Thank you for sharing your memories of Mazlon, your photographs are a beautiful tribute to her and a reminder that I must take more. I haven't been fortunate to have kids so my fur babies ARE my children, and anyone that doesn't understand the love you share with a dog is missing out on so much. I am sure she is looking down on you. Once again thank you for sharing.


----------



## Harleysmum (Aug 19, 2014)

What a beautiful life she had!


----------



## brianne (Feb 18, 2012)

There are many, many of us here who understand what you are feeling. Three years isn't very long to heal a broken heart. I lost my heart-and-soul girl 17 years ago and I STILL get choked up if I talk about her at length.

Thank you for sharing your tribute to your beautiful girl. It's easy to see the love and joy she brought to you.


Sending healing thoughts your way.


----------



## CAROLINA MOM (May 12, 2009)

Hugs to you on this sad day, they bring so much joy and love into our lives, hold a very special place in our heart and take a part of ours with them when they leave. I'd like to think when they take part of our heart with them, they're holding it close to theirs until we are together again one day. 

Your tribute to Mazlon was beautiful, so many wonderful memories and story each one tells. She was an adorable pup and became a beautiful golden girl.


----------



## KKaren (Oct 29, 2014)

What a beautiful video. I love all of the pictures with the kids, she seemed to be so gentle with the little ones. I noticed some white on Mazlon's shoulders and we used to always call those angle wings.


----------



## KathyL (Jul 6, 2011)

Thank you for sharing your tribute to Mazlon. I completely understand what you are feeling and looking at the pictures shows what a full life she had and how loved she was. I love the version of Over the Rainbow you selected, the same version was also selected for a memorial service for a neighbor of mine.


----------



## mddolson (Jul 10, 2012)

I share your feelings. This month also marks 3 years since we said goodbye to our Romeo. He was 13 years & 10 months. While we still miss him & it bring tears remembering, this time my wife & I reminisced about him, his quirks & funny habits.

Mike D


----------



## Susan: w/ Summit we climb (Jun 12, 2014)
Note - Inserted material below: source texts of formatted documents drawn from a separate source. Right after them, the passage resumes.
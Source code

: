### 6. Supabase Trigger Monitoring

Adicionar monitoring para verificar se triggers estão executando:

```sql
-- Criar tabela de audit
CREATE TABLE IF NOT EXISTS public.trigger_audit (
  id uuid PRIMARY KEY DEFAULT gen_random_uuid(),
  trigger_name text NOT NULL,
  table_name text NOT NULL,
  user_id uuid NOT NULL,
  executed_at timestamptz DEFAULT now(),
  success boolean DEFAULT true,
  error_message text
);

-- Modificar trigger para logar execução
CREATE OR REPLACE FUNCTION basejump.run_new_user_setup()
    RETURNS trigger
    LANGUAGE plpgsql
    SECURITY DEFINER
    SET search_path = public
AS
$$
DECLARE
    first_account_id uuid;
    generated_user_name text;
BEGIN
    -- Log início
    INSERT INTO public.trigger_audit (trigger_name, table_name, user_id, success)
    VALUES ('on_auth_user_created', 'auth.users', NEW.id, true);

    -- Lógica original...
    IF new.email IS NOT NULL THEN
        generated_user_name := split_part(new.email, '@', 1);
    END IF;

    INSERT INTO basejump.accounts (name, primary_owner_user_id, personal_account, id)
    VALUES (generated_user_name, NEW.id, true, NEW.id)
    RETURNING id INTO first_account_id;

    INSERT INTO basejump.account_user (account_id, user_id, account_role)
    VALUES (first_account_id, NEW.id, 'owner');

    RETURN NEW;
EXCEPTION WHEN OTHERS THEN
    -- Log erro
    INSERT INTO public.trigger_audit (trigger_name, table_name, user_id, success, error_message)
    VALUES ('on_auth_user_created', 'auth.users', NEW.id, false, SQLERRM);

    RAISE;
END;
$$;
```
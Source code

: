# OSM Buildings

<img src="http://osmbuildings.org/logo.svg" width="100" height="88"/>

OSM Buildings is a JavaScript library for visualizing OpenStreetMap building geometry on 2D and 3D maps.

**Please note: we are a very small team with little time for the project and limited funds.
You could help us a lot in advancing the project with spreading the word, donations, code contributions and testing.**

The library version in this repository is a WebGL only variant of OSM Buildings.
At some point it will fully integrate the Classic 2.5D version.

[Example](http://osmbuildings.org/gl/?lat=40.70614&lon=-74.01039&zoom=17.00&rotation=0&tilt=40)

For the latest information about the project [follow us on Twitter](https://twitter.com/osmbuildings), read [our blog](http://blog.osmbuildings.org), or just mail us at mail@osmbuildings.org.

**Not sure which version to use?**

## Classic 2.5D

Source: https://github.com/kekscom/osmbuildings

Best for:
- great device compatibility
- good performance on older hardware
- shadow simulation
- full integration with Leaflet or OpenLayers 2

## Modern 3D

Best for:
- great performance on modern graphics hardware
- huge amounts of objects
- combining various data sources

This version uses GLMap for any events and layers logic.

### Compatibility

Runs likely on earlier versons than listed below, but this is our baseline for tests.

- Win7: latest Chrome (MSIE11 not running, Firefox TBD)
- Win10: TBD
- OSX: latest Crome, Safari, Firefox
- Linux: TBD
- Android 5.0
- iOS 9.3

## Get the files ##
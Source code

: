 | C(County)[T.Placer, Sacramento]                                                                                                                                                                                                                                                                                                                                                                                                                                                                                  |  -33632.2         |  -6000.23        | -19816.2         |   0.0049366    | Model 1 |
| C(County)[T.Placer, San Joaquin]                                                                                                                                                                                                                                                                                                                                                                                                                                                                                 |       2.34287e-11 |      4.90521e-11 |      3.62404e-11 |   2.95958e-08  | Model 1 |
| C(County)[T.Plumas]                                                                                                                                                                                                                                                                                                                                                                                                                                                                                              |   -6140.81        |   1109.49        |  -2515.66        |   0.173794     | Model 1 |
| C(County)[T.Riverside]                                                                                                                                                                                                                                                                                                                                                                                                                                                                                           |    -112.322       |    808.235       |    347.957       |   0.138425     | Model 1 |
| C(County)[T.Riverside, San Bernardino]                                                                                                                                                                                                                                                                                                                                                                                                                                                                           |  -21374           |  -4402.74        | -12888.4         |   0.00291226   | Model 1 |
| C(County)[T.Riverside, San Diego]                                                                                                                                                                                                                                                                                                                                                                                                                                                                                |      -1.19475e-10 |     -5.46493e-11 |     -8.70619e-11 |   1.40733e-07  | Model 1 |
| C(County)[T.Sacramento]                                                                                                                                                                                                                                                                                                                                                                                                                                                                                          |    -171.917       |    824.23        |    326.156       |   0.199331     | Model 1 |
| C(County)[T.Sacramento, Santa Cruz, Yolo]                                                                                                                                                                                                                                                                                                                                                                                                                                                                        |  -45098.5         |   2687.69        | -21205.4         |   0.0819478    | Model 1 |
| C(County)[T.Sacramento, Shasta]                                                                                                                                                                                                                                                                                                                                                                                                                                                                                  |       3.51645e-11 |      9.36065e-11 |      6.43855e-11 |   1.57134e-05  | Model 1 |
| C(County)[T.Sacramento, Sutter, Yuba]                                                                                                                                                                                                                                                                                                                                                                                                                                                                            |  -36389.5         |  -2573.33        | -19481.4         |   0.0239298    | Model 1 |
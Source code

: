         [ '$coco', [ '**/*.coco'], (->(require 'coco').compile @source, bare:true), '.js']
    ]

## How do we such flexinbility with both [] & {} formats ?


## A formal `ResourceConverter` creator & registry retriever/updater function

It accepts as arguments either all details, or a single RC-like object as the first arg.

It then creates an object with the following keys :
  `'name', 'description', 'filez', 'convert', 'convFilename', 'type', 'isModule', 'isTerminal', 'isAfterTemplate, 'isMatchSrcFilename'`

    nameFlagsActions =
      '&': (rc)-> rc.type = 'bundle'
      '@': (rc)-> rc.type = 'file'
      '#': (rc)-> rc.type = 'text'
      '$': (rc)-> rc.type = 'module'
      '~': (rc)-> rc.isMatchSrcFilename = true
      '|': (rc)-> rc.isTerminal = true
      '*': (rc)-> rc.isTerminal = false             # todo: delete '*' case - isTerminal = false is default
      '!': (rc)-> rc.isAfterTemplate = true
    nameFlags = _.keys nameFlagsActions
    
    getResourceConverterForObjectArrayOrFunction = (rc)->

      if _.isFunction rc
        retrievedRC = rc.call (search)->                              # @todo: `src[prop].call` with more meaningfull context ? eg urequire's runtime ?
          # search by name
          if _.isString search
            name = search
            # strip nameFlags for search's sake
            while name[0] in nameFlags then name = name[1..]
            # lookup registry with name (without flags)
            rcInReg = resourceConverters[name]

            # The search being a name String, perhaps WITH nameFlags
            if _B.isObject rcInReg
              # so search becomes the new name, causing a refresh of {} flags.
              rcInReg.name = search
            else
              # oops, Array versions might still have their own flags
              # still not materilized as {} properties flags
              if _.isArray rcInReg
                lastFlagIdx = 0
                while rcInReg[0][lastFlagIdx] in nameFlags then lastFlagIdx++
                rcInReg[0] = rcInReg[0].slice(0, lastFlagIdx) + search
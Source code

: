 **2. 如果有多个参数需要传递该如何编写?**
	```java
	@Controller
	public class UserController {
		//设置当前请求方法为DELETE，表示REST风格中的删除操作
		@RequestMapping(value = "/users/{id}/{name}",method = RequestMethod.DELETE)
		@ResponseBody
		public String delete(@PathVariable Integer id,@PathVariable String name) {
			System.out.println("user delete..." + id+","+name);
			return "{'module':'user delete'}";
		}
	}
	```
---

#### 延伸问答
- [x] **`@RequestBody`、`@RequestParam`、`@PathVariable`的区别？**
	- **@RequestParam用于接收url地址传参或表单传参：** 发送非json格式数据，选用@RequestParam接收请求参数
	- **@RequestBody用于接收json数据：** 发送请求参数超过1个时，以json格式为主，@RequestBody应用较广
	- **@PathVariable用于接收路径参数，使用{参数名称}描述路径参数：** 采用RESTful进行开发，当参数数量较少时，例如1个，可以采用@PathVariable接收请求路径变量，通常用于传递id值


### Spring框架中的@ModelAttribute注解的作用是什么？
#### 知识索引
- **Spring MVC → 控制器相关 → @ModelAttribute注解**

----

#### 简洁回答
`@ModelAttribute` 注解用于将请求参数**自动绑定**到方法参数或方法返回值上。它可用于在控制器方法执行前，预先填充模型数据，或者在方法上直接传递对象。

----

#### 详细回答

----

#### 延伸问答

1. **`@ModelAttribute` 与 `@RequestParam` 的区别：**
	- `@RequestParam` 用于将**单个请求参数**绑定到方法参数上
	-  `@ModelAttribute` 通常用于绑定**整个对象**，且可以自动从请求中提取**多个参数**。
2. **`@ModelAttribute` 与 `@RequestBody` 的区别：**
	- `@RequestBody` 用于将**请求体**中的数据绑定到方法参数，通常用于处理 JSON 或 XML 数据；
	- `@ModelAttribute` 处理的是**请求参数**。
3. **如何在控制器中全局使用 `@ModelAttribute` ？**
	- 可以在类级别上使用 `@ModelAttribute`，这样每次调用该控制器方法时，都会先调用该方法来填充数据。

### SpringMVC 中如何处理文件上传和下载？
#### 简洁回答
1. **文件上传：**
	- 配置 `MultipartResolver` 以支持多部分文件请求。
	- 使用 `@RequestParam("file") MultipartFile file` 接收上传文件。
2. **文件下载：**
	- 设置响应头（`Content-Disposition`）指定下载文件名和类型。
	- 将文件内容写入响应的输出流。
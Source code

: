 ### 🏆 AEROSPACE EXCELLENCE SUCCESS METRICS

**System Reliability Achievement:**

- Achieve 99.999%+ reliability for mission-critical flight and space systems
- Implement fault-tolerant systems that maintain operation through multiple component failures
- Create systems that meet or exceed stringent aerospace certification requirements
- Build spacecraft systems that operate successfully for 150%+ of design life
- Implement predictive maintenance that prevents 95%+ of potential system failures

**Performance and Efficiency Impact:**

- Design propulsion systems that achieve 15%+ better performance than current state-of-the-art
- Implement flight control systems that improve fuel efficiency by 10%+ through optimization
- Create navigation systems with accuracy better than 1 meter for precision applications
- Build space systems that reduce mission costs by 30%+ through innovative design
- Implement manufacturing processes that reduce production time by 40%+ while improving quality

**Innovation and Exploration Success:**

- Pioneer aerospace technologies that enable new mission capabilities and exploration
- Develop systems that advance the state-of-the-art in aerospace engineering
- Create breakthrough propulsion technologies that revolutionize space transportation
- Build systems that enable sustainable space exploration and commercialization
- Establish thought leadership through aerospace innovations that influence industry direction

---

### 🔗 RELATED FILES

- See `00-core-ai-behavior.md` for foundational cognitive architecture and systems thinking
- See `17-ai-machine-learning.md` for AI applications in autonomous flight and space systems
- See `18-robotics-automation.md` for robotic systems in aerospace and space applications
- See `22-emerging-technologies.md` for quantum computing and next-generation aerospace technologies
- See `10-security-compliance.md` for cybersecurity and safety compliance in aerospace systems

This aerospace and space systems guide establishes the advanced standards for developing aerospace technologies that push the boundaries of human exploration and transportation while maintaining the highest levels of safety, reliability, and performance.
That's a wonderful tribute. She was so happy doing the things she loved with the family that was her own.


----------



## Karen519 (Aug 21, 2006)

*Mazlon*



coffenut said:


> For the life of me I could not figure out why I was so out of sorts and emotional today and then I saw the date. It has been 3 years since I said goodbye to Mazlon. It still hurts as much today as it did when I said goodbye. Many people have said in various different conversations that it is wrong to compare pets to kids. Well, if that's the case, why am I still crying at work 3 years later?
> 
> This is a tribute video I made of her.
> *Goodbye to My Heart*


Absolutely beautiful tribute to Mazlon. I'm teary eyed.
P.S. Nobody has the right to tell you what to feel-your feelings are real to you and that is all that matters!
My Smooch has been gone four years and I miss her everyday!


----------